What’s Up With SOPA?

Avatars_of_Vishnu_smThe tech blogosphere is abuzz with discussion of yesterday’s House Judiciary Committee hearing on SOPA, the Stop Online Piracy Act, H.R. 3261. (Mainstream news sites seem not to have noticed; the New York Times website front page mentions the impending sale of Yahoo, but not SOPA.) A good deal of that discussion refers to SOPA in apocalyptic terms: the bill would allegedly “break the Internet,” or “end the Internet as we know it,” or drive YouTube and Facebook out of business if enacted. Even non-lawyer relatives are asking me about it.

Does the bill really do all that? No. Copyright-related debates have been going on long enough, and at such a fever pitch, that such predictions are pretty much the price of admission now to rally the troops. There’s a pretty good inductive argument that predictions of the imminent death of the Internet or of the content industry are actually a reliable indicator that neither the Internet nor the content industry will die. But that doesn’t mean SOPA’s a good idea. So step one is figuring out what it does.

I’ve sat down and read the bill and there’s some aspects to it I think are misunderstood — perhaps by almost everyone.
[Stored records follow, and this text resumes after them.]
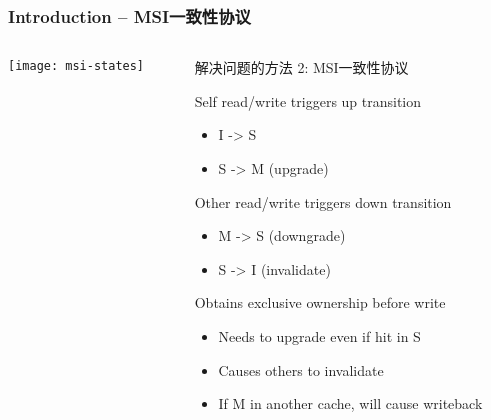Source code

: \begin{frame}[plain]	
	\frametitle{Introduction -- MSI一致性协议}
	
	
	\begin{columns}
		
		\begin{column}{.4\textwidth}
			\texttt{[image: msi-states]}
		\end{column}
		\begin{column}{.6\textwidth}
			解决问题的方法 2: MSI一致性协议
			
			Self read/write triggers up transition
			\begin{itemize}
				\item  I -> S				
				\item  S -> M (upgrade)				
			\end{itemize}
			Other read/write triggers down transition
			\begin{itemize}
				\item  M -> S (downgrade)			
				\item  S -> I (invalidate)				
			\end{itemize}			
			Obtains exclusive ownership before write
			\begin{itemize}
				\item  Needs to upgrade even if hit in S			
				\item Causes others to invalidate
				\item If M in another cache, will cause writeback

			\end{itemize}					
		\end{column}
	\end{columns}
	
\end{frame}
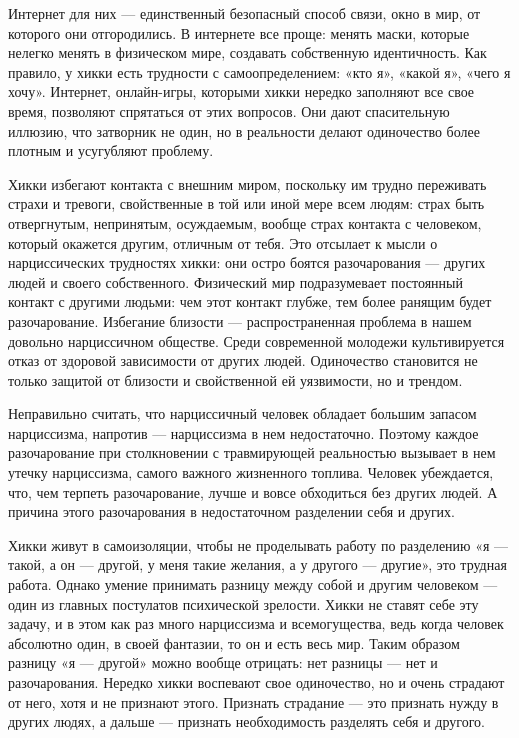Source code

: Интернет для них — единственный безопасный способ связи, окно в мир, от которого они отгородились. В интернете все проще: менять маски, которые нелегко менять в физическом мире, создавать собственную идентичность. Как правило, у хикки есть трудности с самоопределением: «кто я», «какой я», «чего я хочу». Интернет, онлайн-игры, которыми хикки нередко заполняют все свое время, позволяют спрятаться от этих вопросов. Они дают спасительную иллюзию, что затворник не один, но в реальности делают одиночество более плотным и усугубляют проблему.

Хикки избегают контакта с внешним миром, поскольку им трудно переживать страхи и тревоги, свойственные в той или иной мере всем людям: страх быть отвергнутым, непринятым, осуждаемым, вообще страх контакта с человеком, который окажется другим, отличным от тебя. Это отсылает к мысли о нарциссических трудностях хикки: они остро боятся разочарования — других людей и своего собственного. Физический мир подразумевает постоянный контакт с другими людьми: чем этот контакт глубже, тем более ранящим будет разочарование. Избегание близости — распространенная проблема в нашем довольно нарциссичном обществе. Среди современной молодежи культивируется отказ от здоровой зависимости от других людей. Одиночество становится не только защитой от близости и свойственной ей уязвимости, но и трендом.

Неправильно считать, что нарциссичный человек обладает большим запасом нарциссизма, напротив — нарциссизма в нем недостаточно. Поэтому каждое разочарование при столкновении с травмирующей реальностью вызывает в нем утечку нарциссизма, самого важного жизненного топлива. Человек убеждается, что, чем терпеть разочарование, лучше и вовсе обходиться без других людей. А причина этого разочарования в недостаточном разделении себя и других.

Хикки живут в самоизоляции, чтобы не проделывать работу по разделению «я — такой, а он — другой, у меня такие желания, а у другого — другие», это трудная работа. Однако умение принимать разницу между собой и другим человеком — один из главных постулатов психической зрелости. Хикки не ставят себе эту задачу, и в этом как раз много нарциссизма и всемогущества, ведь когда человек абсолютно один, в своей фантазии, то он и есть весь мир. Таким образом разницу «я — другой» можно вообще отрицать: нет разницы — нет и разочарования. Нередко хикки воспевают свое одиночество, но и очень страдают от него, хотя и не признают этого. Признать страдание — это признать нужду в других людях, а дальше — признать необходимость разделять себя и другого.

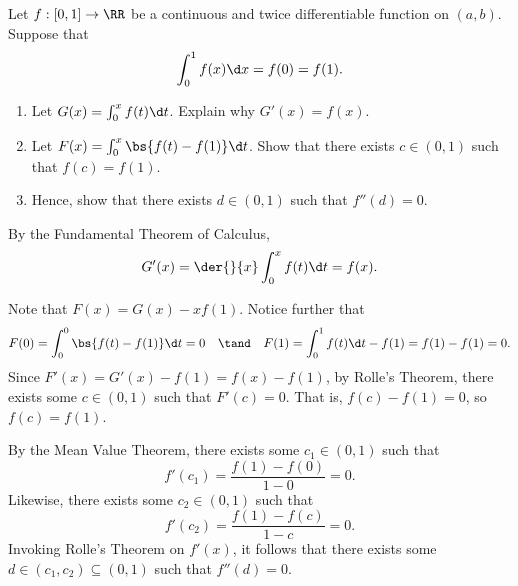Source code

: \begin{problem}
    Let $f: [0, 1] \to \RR$ be a continuous and twice differentiable function on $(a, b)$. Suppose that \[\int_0^1 f(x) \d x = f(0) = f(1).\]
    
    \begin{enumerate}
        \item Let $G(x) = \int_0^x f(t) \d t$. Explain why $G'(x) = f(x)$.
        \item Let $F(x) = \int_0^x \bs{f(t) - f(1)} \d t$. Show that there exists $c \in (0, 1)$ such that $f(c) = f(1)$.
        \item Hence, show that there exists $d \in (0, 1)$ such that $f''(d) = 0$.
    \end{enumerate}
\end{problem}
\begin{solution}
    \begin{ppart}
        By the Fundamental Theorem of Calculus, \[G'(x) = \der{}{x} \int_0^x f(t) \d t = f(x).\]
    \end{ppart}
    \begin{ppart}
        Note that $F(x) = G(x) - x f(1)$. Notice further that \[F(0) = \int_0^0 \bs{f(t) - f(1)} \d t = 0 \quad \tand \quad F(1) = \int_0^1 f(t) \d t - f(1) = f(1) - f(1) = 0.\] Since $F'(x) = G'(x) - f(1) = f(x) - f(1)$, by Rolle's Theorem, there exists some $c \in (0, 1)$ such that $F'(c) = 0$. That is, $f(c) - f(1) = 0$, so $f(c) = f(1)$.
    \end{ppart}
    \begin{ppart}
        By the Mean Value Theorem, there exists some $c_1 \in (0, 1)$ such that \[f'(c_1) = \frac{f(1) - f(0)}{1 - 0} = 0.\] Likewise, there exists some $c_2 \in (0, 1)$ such that \[f'(c_2) = \frac{f(1) - f(c)}{1 - c} = 0.\] Invoking Rolle's Theorem on $f'(x)$, it follows that there exists some $d \in (c_1, c_2) \subseteq (0, 1)$ such that $f''(d) = 0$.
    \end{ppart}
\end{solution}


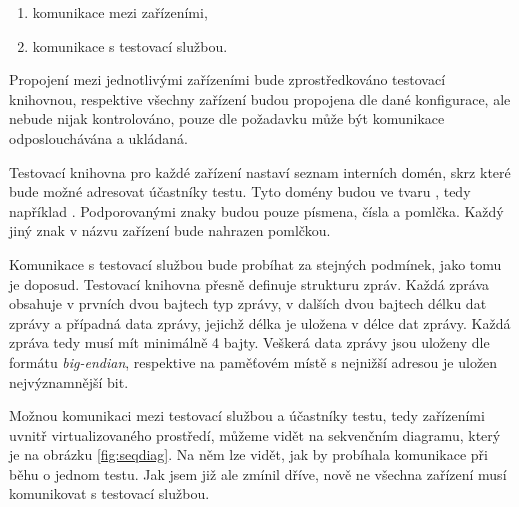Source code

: \begin{enumerate}
    \item komunikace mezi zařízeními,
    \item komunikace s testovací službou.
\end{enumerate}

Propojení mezi jednotlivými zařízeními bude zprostředkováno testovací knihovnou, respektive všechny zařízení budou propojena dle dané konfigurace, ale nebude nijak kontrolováno, pouze dle požadavku může být komunikace odposlouchávána a ukládaná. 

Testovací knihovna pro každé zařízení nastaví seznam interních domén, skrz které bude možné adresovat účastníky testu. Tyto domény budou ve tvaru , tedy například . Podporovanými znaky budou pouze písmena, čísla a pomlčka. Každý jiný znak v názvu zařízení bude nahrazen pomlčkou. 

Komunikace s testovací službou bude probíhat za stejných podmínek, jako tomu je doposud. Testovací knihovna přesně definuje strukturu zpráv. Každá zpráva obsahuje v prvních dvou bajtech typ zprávy, v dalších dvou bajtech délku dat zprávy a případná data zprávy, jejichž délka je uložena v délce dat zprávy. Každá zpráva tedy musí mít minimálně 4 bajty. Veškerá data zprávy jsou uloženy dle formátu \textit{big-endian}, respektive na paměťovém místě s nejnižší adresou je uložen nejvýznamnější bit.

Možnou komunikaci mezi testovací službou a účastníky testu, tedy zařízeními uvnitř virtualizovaného prostředí, můžeme vidět na sekvenčním diagramu, který je na obrázku \ref{fig:seqdiag}. Na něm lze vidět, jak by probíhala komunikace při běhu o jednom testu. Jak jsem již ale zmínil dříve, nově ne všechna zařízení musí komunikovat s testovací službou. 

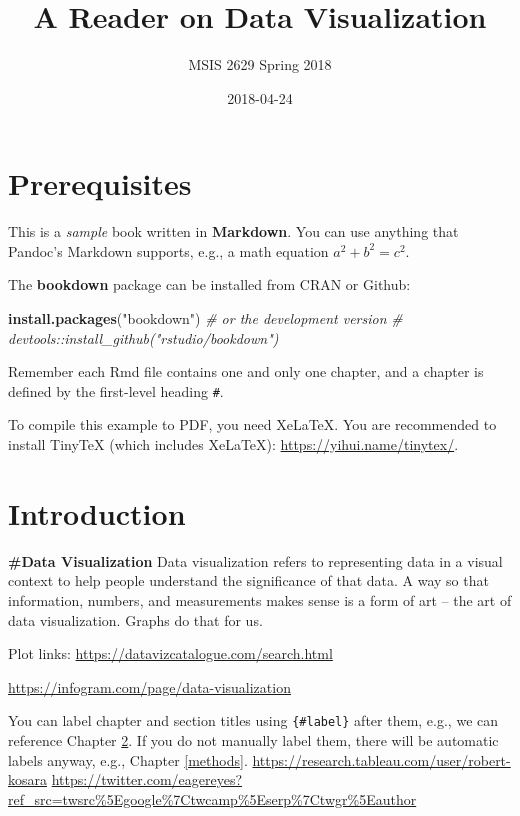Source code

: \documentclass[]{book}
\title{A Reader on Data Visualization}
\author{MSIS 2629 Spring 2018}
\date{2018-04-24}
\newenvironment{Shaded}{\begin{snugshade}}{\end{snugshade}}
\newcommand{\KeywordTok}[1]{\textcolor[rgb]{0.13,0.29,0.53}{\textbf{#1}}}
\newcommand{\StringTok}[1]{\textcolor[rgb]{0.31,0.60,0.02}{#1}}
\newcommand{\CommentTok}[1]{\textcolor[rgb]{0.56,0.35,0.01}{\textit{#1}}}
\newcommand{\NormalTok}[1]{#1}
\theoremstyle{definition}
\theoremstyle{definition}
\theoremstyle{definition}
\theoremstyle{remark}
\begin{document}
\maketitle

{
\setcounter{tocdepth}{1}
\tableofcontents
}
\chapter{Prerequisites}\label{prerequisites}

This is a \emph{sample} book written in \textbf{Markdown}. You can use
anything that Pandoc's Markdown supports, e.g., a math equation
\(a^2 + b^2 = c^2\).

The \textbf{bookdown} package can be installed from CRAN or Github:

\begin{Shaded}
\begin{Highlighting}[]
\KeywordTok{install.packages}\NormalTok{(}\StringTok{"bookdown"}\NormalTok{)}
\CommentTok{# or the development version}
\CommentTok{# devtools::install_github("rstudio/bookdown")}
\end{Highlighting}
\end{Shaded}

Remember each Rmd file contains one and only one chapter, and a chapter
is defined by the first-level heading \texttt{\#}.

To compile this example to PDF, you need XeLaTeX. You are recommended to
install TinyTeX (which includes XeLaTeX):
\url{https://yihui.name/tinytex/}.

\chapter{Introduction}\label{intro}

\textbf{\#Data Visualization} Data visualization refers to representing
data in a visual context to help people understand the significance of
that data. A way so that information, numbers, and measurements makes
sense is a form of art -- the art of data visualization. Graphs do that
for us.

Plot links: \url{https://datavizcatalogue.com/search.html}

\url{https://infogram.com/page/data-visualization}

You can label chapter and section titles using \texttt{\{\#label\}}
after them, e.g., we can reference Chapter \ref{intro}. If you do not
manually label them, there will be automatic labels anyway, e.g.,
Chapter \ref{methods}.
\url{https://research.tableau.com/user/robert-kosara}
\url{https://twitter.com/eagereyes?ref_src=twsrc\%5Egoogle\%7Ctwcamp\%5Eserp\%7Ctwgr\%5Eauthor}
\end{document}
One of its provisions is much more narrowly targeted, and I think reasonable, than is generally being described. I’m going to break this discussion up into a few posts, and I’ll tackle that one first. A second provision is … deeply odd, in ways I haven’t seen mentioned, and I have serious reservations about it, but it is probably not the Vishnu-like destroyer of worlds it is being portrayed as. Finally, I’ll wrap up with some thoughts on what drives copyright rhetoric and politics generally.Read More »What’s Up With SOPA?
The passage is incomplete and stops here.